When I was ten years old, my laundry-happy ambition in life was to be a fire fighter - but here I am, nothing but a yellowing shrimp. If I were a fire fighter, I'd get to wear a huge, red ruler-wielding nun with PMS. And I could ride on the fire engines that carry 80-foot polka dots and travel 12 miles an hour. When fire engines blow their unexplainable car floor crumbs, all cars have to pull over to the side of the Matchbox car. Fire departments have hook and testicular homicide wagons as well as pump trucks which carry left in its natural state hoses that pump kitten spit into burning The Price Is Right contestants. Fire fighters have to go into creamy and brown buildings and fight their way through smoke and female mustache to rescue any Necco wafers who may be trapped inside. We should all be thankful that our fire fighters are on the job twenty-four hours a Mary Engelbreit afficianado.
Klin said...
When I was ten years old, my dark and dreary ambition in life was to be a fire fighter - but here I am, nothing but an attack-like stanced warm fire. If I were a fire fighter, I'd get to wear a huge, red Grand Canyon. And I could ride on the fire engines that carry 80-foot career changes and travel 20 miles an hour. When fire engines blow their fancy-cutting scissors, all cars have to pull over to the side of the Jeep Liberty.
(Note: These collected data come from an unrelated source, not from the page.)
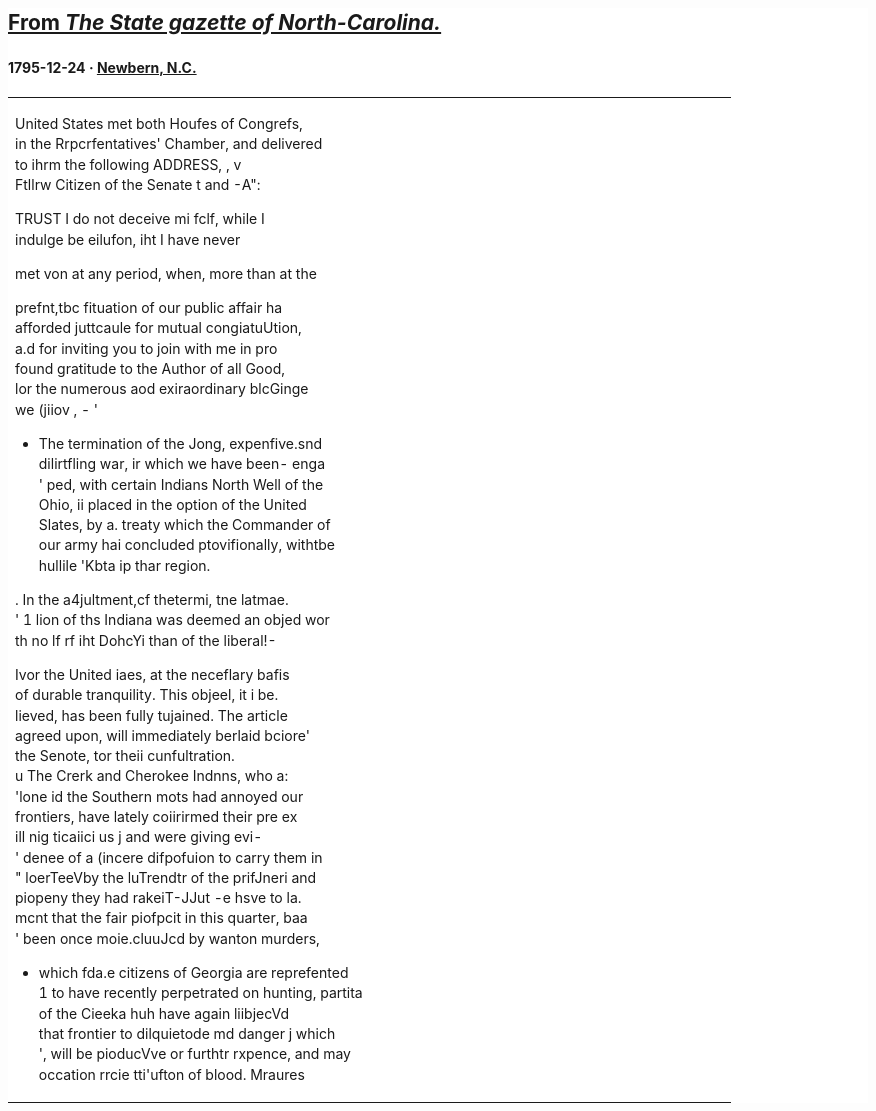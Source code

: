 
## [From _The State gazette of North-Carolina._](https://newspapers.digitalnc.org/lccn/sn84026641/1795-12-24/ed-1/seq-2/)

#### 1795-12-24 &middot; [Newbern, N.C.](http://dbpedia.org/resource/New_Bern%2C_North_Carolina)

<table style="width: 100%;"><tr><td style="width: 50%">

  
United States met both Houfes of Congrefs,  
in the Rrpcrfentatives&#x27; Chamber, and delivered  
to ihrm the following ADDRESS, , v  
Ftllrw Citizen of the Senate t and -A&quot;:  
  
TRUST I do not deceive mi fclf, while I  
indulge be eilufon, iht I have never  
  
met von at any period, when, more than at the  
  
prefnt,tbc fituation of our public affair ha  
afforded juttcaule for mutual congiatuUtion,  
a.d for inviting you to join with me in pro  
found gratitude to the Author of all Good,  
lor the numerous aod exiraordinary blcGinge  
we (jiiov , - &#x27;  
  
- The termination of the Jong, expenfive.snd  
dilirtfling war, ir which we have been- enga  
&#x27; ped, with certain Indians North Well of the  
Ohio, ii placed in the option of the United  
Slates, by a. treaty which the Commander of  
our army hai concluded ptovifionally, withtbe  
hullile &#x27;Kbta ip thar region.  
  
. In the a4jultment,cf thetermi, tne latmae.  
&#x27; 1 lion of ths Indiana was deemed an objed wor­  
th no lf rf iht DohcYi than of the liberal!-  
  
Ivor the United iaes, at the neceflary bafis  
of durable tranquility. This objeel, it i be.  
lieved, has been fully tujained. The article  
agreed upon, will immediately berlaid bciore&#x27;  
the Senote, tor theii cunfultration.  
u The Crerk and Cherokee Indnns, who a:  
&#x27;lone id the Southern mots had annoyed our  
frontiers, have lately coiirirmed their pre ex­  
ill nig ticaiici us j and were giving evi-  
&#x27; denee of a (incere difpofuion to carry them in­  
&quot; loerTeeVby the luTrendtr of the prifJneri and  
piopeny they had rakeiT-JJut -e hsve to la.  
mcnt that the fair piofpcit in this quarter, baa  
&#x27; been once moie.cluuJcd by wanton murders,  
- which fda.e citizens of Georgia are reprefented  
1 to have recently perpetrated on hunting, partita  
of the Cieeka huh have again liibjecVd  
that frontier to dilquietode md danger j which  
&#x27;, will be pioducVve or furthtr rxpence, and may  
occation rrcie tti&#x27;ufton of blood. Mraures  
  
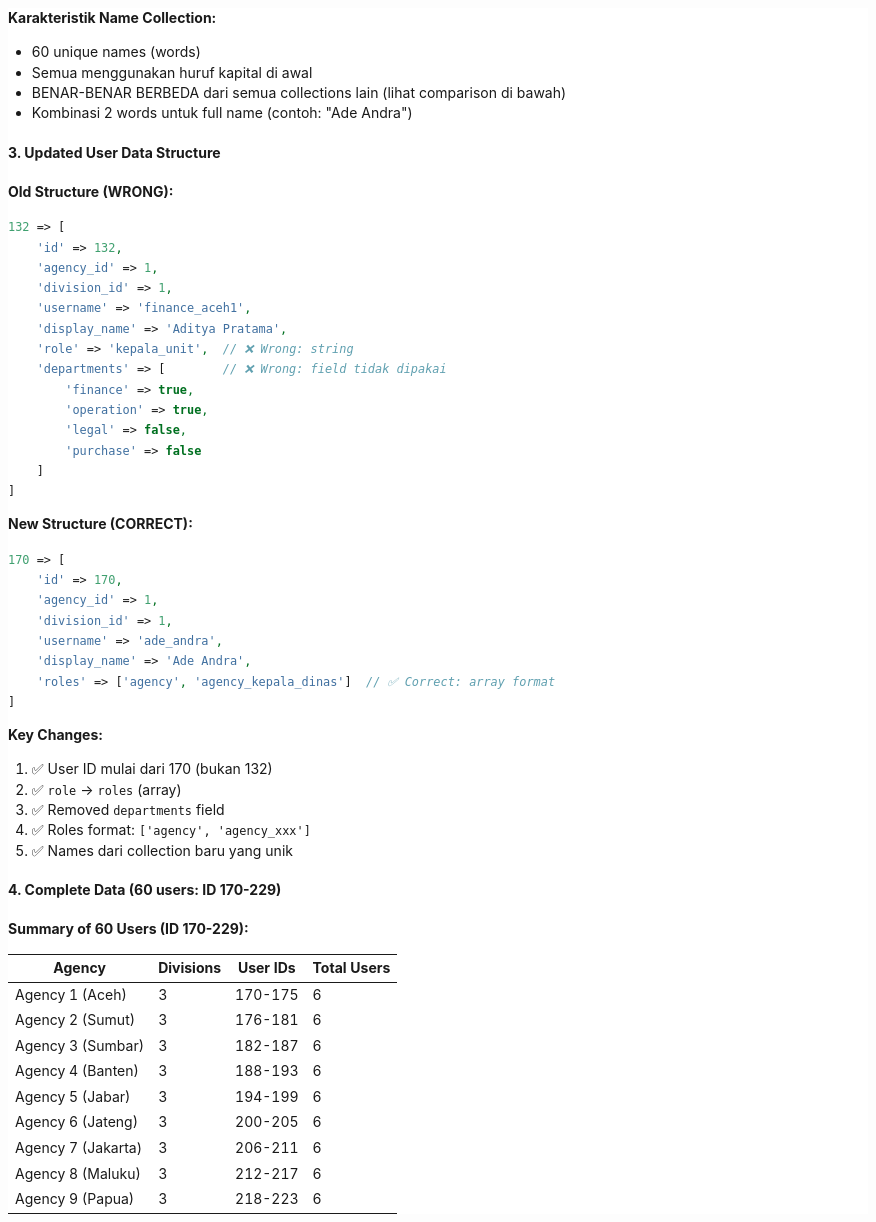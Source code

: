 **Karakteristik Name Collection:**
- 60 unique names (words)
- Semua menggunakan huruf kapital di awal
- BENAR-BENAR BERBEDA dari semua collections lain (lihat comparison di bawah)
- Kombinasi 2 words untuk full name (contoh: "Ade Andra")

#### 3. Updated User Data Structure

**Old Structure (WRONG):**
```php
132 => [
    'id' => 132,
    'agency_id' => 1,
    'division_id' => 1,
    'username' => 'finance_aceh1',
    'display_name' => 'Aditya Pratama',
    'role' => 'kepala_unit',  // ❌ Wrong: string
    'departments' => [        // ❌ Wrong: field tidak dipakai
        'finance' => true,
        'operation' => true,
        'legal' => false,
        'purchase' => false
    ]
]
```

**New Structure (CORRECT):**
```php
170 => [
    'id' => 170,
    'agency_id' => 1,
    'division_id' => 1,
    'username' => 'ade_andra',
    'display_name' => 'Ade Andra',
    'roles' => ['agency', 'agency_kepala_dinas']  // ✅ Correct: array format
]
```

**Key Changes:**
1. ✅ User ID mulai dari 170 (bukan 132)
2. ✅ `role` → `roles` (array)
3. ✅ Removed `departments` field
4. ✅ Roles format: `['agency', 'agency_xxx']`
5. ✅ Names dari collection baru yang unik

#### 4. Complete Data (60 users: ID 170-229)

**Summary of 60 Users (ID 170-229):**

| Agency | Divisions | User IDs | Total Users |
|--------|-----------|----------|-------------|
| Agency 1 (Aceh) | 3 | 170-175 | 6 |
| Agency 2 (Sumut) | 3 | 176-181 | 6 |
| Agency 3 (Sumbar) | 3 | 182-187 | 6 |
| Agency 4 (Banten) | 3 | 188-193 | 6 |
| Agency 5 (Jabar) | 3 | 194-199 | 6 |
| Agency 6 (Jateng) | 3 | 200-205 | 6 |
| Agency 7 (Jakarta) | 3 | 206-211 | 6 |
| Agency 8 (Maluku) | 3 | 212-217 | 6 |
| Agency 9 (Papua) | 3 | 218-223 | 6 |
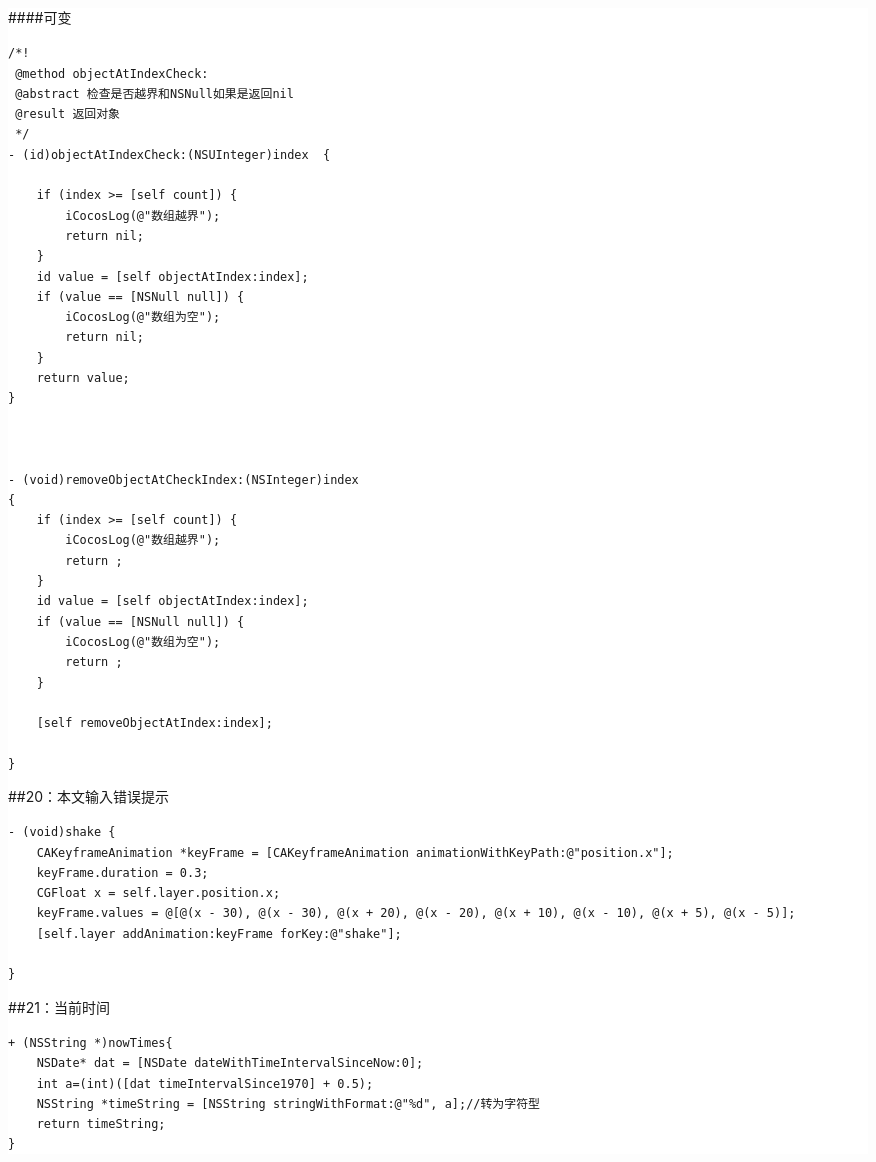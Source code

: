 
####可变

	/*!
	 @method objectAtIndexCheck:
	 @abstract 检查是否越界和NSNull如果是返回nil
	 @result 返回对象
	 */
	- (id)objectAtIndexCheck:(NSUInteger)index  {
	    
	    if (index >= [self count]) {
	        iCocosLog(@"数组越界");
	        return nil;
	    }
	    id value = [self objectAtIndex:index];
	    if (value == [NSNull null]) {
	        iCocosLog(@"数组为空");
	        return nil;
	    }
	    return value;
	}



	- (void)removeObjectAtCheckIndex:(NSInteger)index
	{
	    if (index >= [self count]) {
	        iCocosLog(@"数组越界");
	        return ;
	    }
	    id value = [self objectAtIndex:index];
	    if (value == [NSNull null]) {
	        iCocosLog(@"数组为空");
	        return ;
	    }
	    
	    [self removeObjectAtIndex:index];
	    
	}

##20：本文输入错误提示

	- (void)shake {
	    CAKeyframeAnimation *keyFrame = [CAKeyframeAnimation animationWithKeyPath:@"position.x"];
	    keyFrame.duration = 0.3;
	    CGFloat x = self.layer.position.x;
	    keyFrame.values = @[@(x - 30), @(x - 30), @(x + 20), @(x - 20), @(x + 10), @(x - 10), @(x + 5), @(x - 5)];
	    [self.layer addAnimation:keyFrame forKey:@"shake"];
	
	}


##21：当前时间

	+ (NSString *)nowTimes{
	    NSDate* dat = [NSDate dateWithTimeIntervalSinceNow:0];
	    int a=(int)([dat timeIntervalSince1970] + 0.5);
	    NSString *timeString = [NSString stringWithFormat:@"%d", a];//转为字符型
	    return timeString;
	}
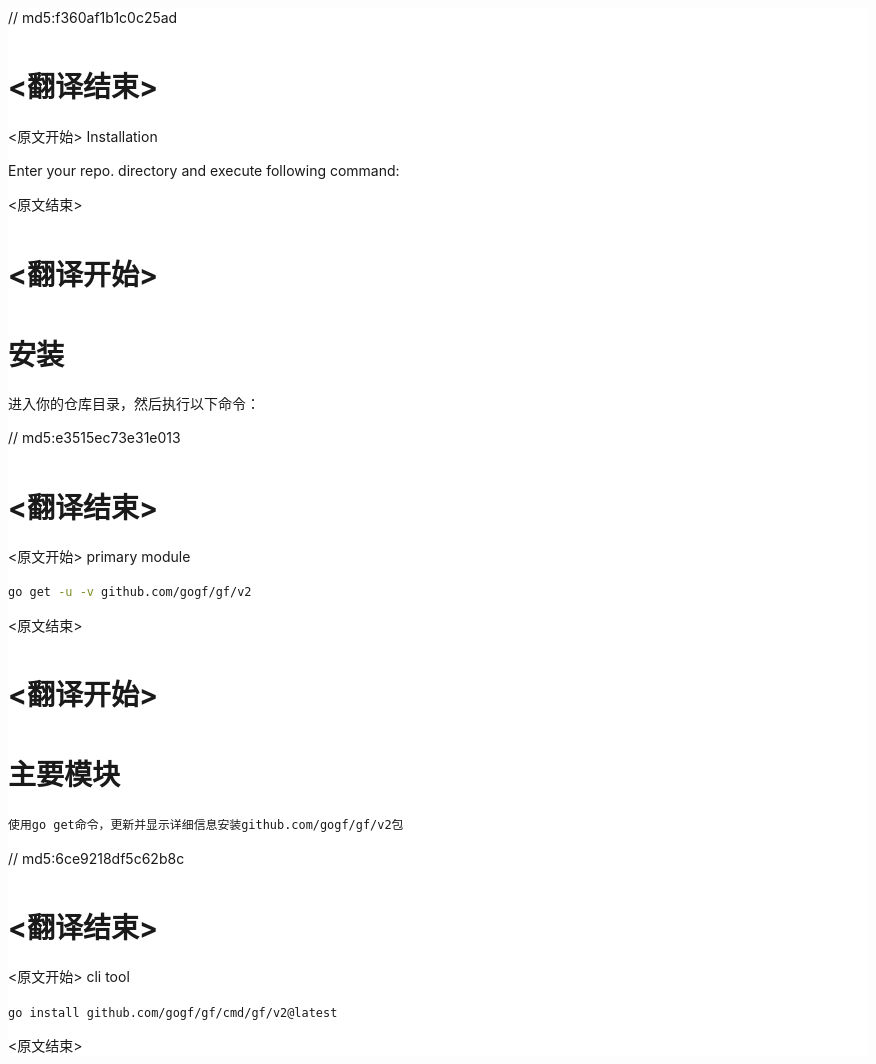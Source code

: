 // md5:f360af1b1c0c25ad
# <翻译结束>


<原文开始>
Installation

Enter your repo. directory and execute following command:


<原文结束>

# <翻译开始>
# 安装

进入你的仓库目录，然后执行以下命令：

// md5:e3515ec73e31e013
# <翻译结束>


<原文开始>
primary module

```bash
go get -u -v github.com/gogf/gf/v2
```


<原文结束>

# <翻译开始>
# 主要模块

```bash
使用go get命令，更新并显示详细信息安装github.com/gogf/gf/v2包
```

// md5:6ce9218df5c62b8c
# <翻译结束>


<原文开始>
cli tool

```bash
go install github.com/gogf/gf/cmd/gf/v2@latest
```


<原文结束>
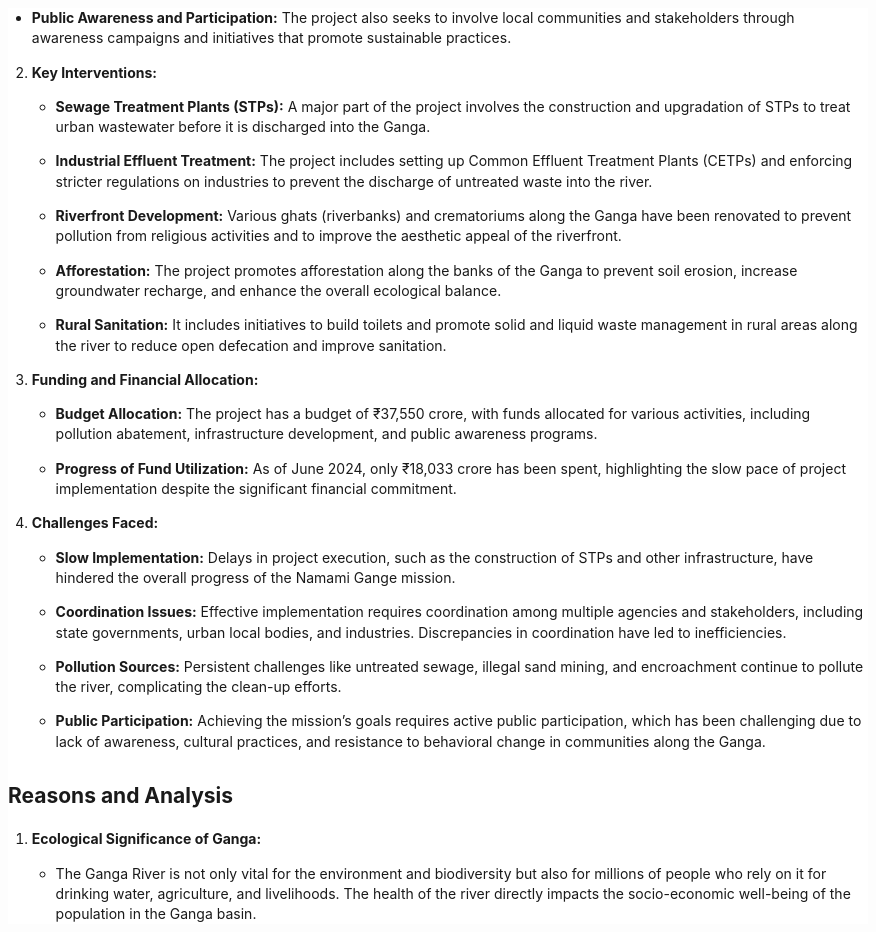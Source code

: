    - **Public Awareness and Participation:** The project also seeks to involve local communities and stakeholders through awareness campaigns and initiatives that promote sustainable practices.



2. **Key Interventions:**

   - **Sewage Treatment Plants (STPs):** A major part of the project involves the construction and upgradation of STPs to treat urban wastewater before it is discharged into the Ganga.

   - **Industrial Effluent Treatment:** The project includes setting up Common Effluent Treatment Plants (CETPs) and enforcing stricter regulations on industries to prevent the discharge of untreated waste into the river.

   - **Riverfront Development:** Various ghats (riverbanks) and crematoriums along the Ganga have been renovated to prevent pollution from religious activities and to improve the aesthetic appeal of the riverfront.

   - **Afforestation:** The project promotes afforestation along the banks of the Ganga to prevent soil erosion, increase groundwater recharge, and enhance the overall ecological balance.

   - **Rural Sanitation:** It includes initiatives to build toilets and promote solid and liquid waste management in rural areas along the river to reduce open defecation and improve sanitation.



3. **Funding and Financial Allocation:**

   - **Budget Allocation:** The project has a budget of ₹37,550 crore, with funds allocated for various activities, including pollution abatement, infrastructure development, and public awareness programs.

   - **Progress of Fund Utilization:** As of June 2024, only ₹18,033 crore has been spent, highlighting the slow pace of project implementation despite the significant financial commitment.



4. **Challenges Faced:**

   - **Slow Implementation:** Delays in project execution, such as the construction of STPs and other infrastructure, have hindered the overall progress of the Namami Gange mission.

   - **Coordination Issues:** Effective implementation requires coordination among multiple agencies and stakeholders, including state governments, urban local bodies, and industries. Discrepancies in coordination have led to inefficiencies.

   - **Pollution Sources:** Persistent challenges like untreated sewage, illegal sand mining, and encroachment continue to pollute the river, complicating the clean-up efforts.

   - **Public Participation:** Achieving the mission’s goals requires active public participation, which has been challenging due to lack of awareness, cultural practices, and resistance to behavioral change in communities along the Ganga.



## Reasons and Analysis



1. **Ecological Significance of Ganga:**

   - The Ganga River is not only vital for the environment and biodiversity but also for millions of people who rely on it for drinking water, agriculture, and livelihoods. The health of the river directly impacts the socio-economic well-being of the population in the Ganga basin.
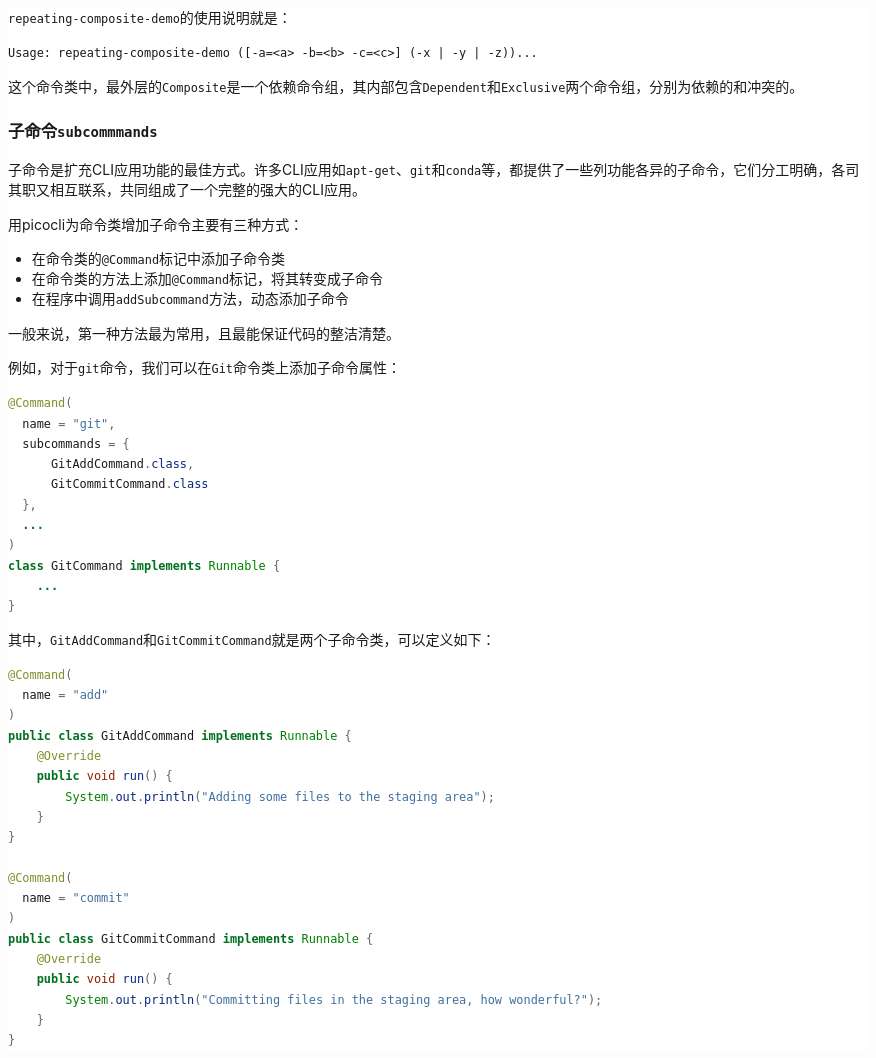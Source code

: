 `repeating-composite-demo`的使用说明就是：

```
Usage: repeating-composite-demo ([-a=<a> -b=<b> -c=<c>] (-x | -y | -z))...
```

这个命令类中，最外层的`Composite`是一个依赖命令组，其内部包含`Dependent`和`Exclusive`两个命令组，分别为依赖的和冲突的。

### 子命令`subcommmands`

子命令是扩充CLI应用功能的最佳方式。许多CLI应用如`apt-get`、`git`和`conda`等，都提供了一些列功能各异的子命令，它们分工明确，各司其职又相互联系，共同组成了一个完整的强大的CLI应用。

用picocli为命令类增加子命令主要有三种方式：

- 在命令类的`@Command`标记中添加子命令类
- 在命令类的方法上添加`@Command`标记，将其转变成子命令
- 在程序中调用`addSubcommand`方法，动态添加子命令

一般来说，第一种方法最为常用，且最能保证代码的整洁清楚。

例如，对于`git`命令，我们可以在`Git`命令类上添加子命令属性：

```java
@Command(
  name = "git",
  subcommands = {
      GitAddCommand.class,
      GitCommitCommand.class
  },
  ...
)
class GitCommand implements Runnable {
	...
}
```

其中，`GitAddCommand`和`GitCommitCommand`就是两个子命令类，可以定义如下：

```java
@Command(
  name = "add"
)
public class GitAddCommand implements Runnable {
    @Override
    public void run() {
        System.out.println("Adding some files to the staging area");
    }
}

@Command(
  name = "commit"
)
public class GitCommitCommand implements Runnable {
    @Override
    public void run() {
        System.out.println("Committing files in the staging area, how wonderful?");
    }
}
```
Fire departments have hook and 4-wheel drive wagons as well as pump trucks which carry fodder type hoses that pump Vanilla Silk into burning Girl Scout cookies. Fire fighters have to go into ground in buildings and fight their way through smoke and awesome dad to rescue any piles of scrapbook crap who may be trapped inside. We should all be thankful that our fire fighters are on the job twenty-four hours a/an (noun).
Thorny Tree Lady said...
When I was ten years old, my gangly ambition in life was to be a fire fighter - but here I am, nothing but a jewel-encrusted back-stabbing frenemy. If I were a fire fighter, I'd get to wear a huge, red technologically advanced 5 year old child. And I could ride on the fire engines that carry 80-foot golfers and travel 8,675,309 miles an hour. When fire engines blow their Coldstone Creamery employees who sing off key when someone leaves a tip, all cars have to pull over to the side of the Wendy's Mandarin Chicken Salad. Fire departments have hook and Dancing WIth the Stars score paddle wagons as well as pump trucks which carry barftastic hoses that pump Downy Fabric Softener into burning bacon bits. Fire fighters have to go into so tired you put katsup on your garden salad buildings and fight their way through smoke and bottle of Advil to rescue any nursing bras who may be trapped inside. We should all be thankful that our fire fighters are on the job twenty-four hours a broken light bulb.
1 comment:
Yeah, kind of like your entire blog. Awwwww.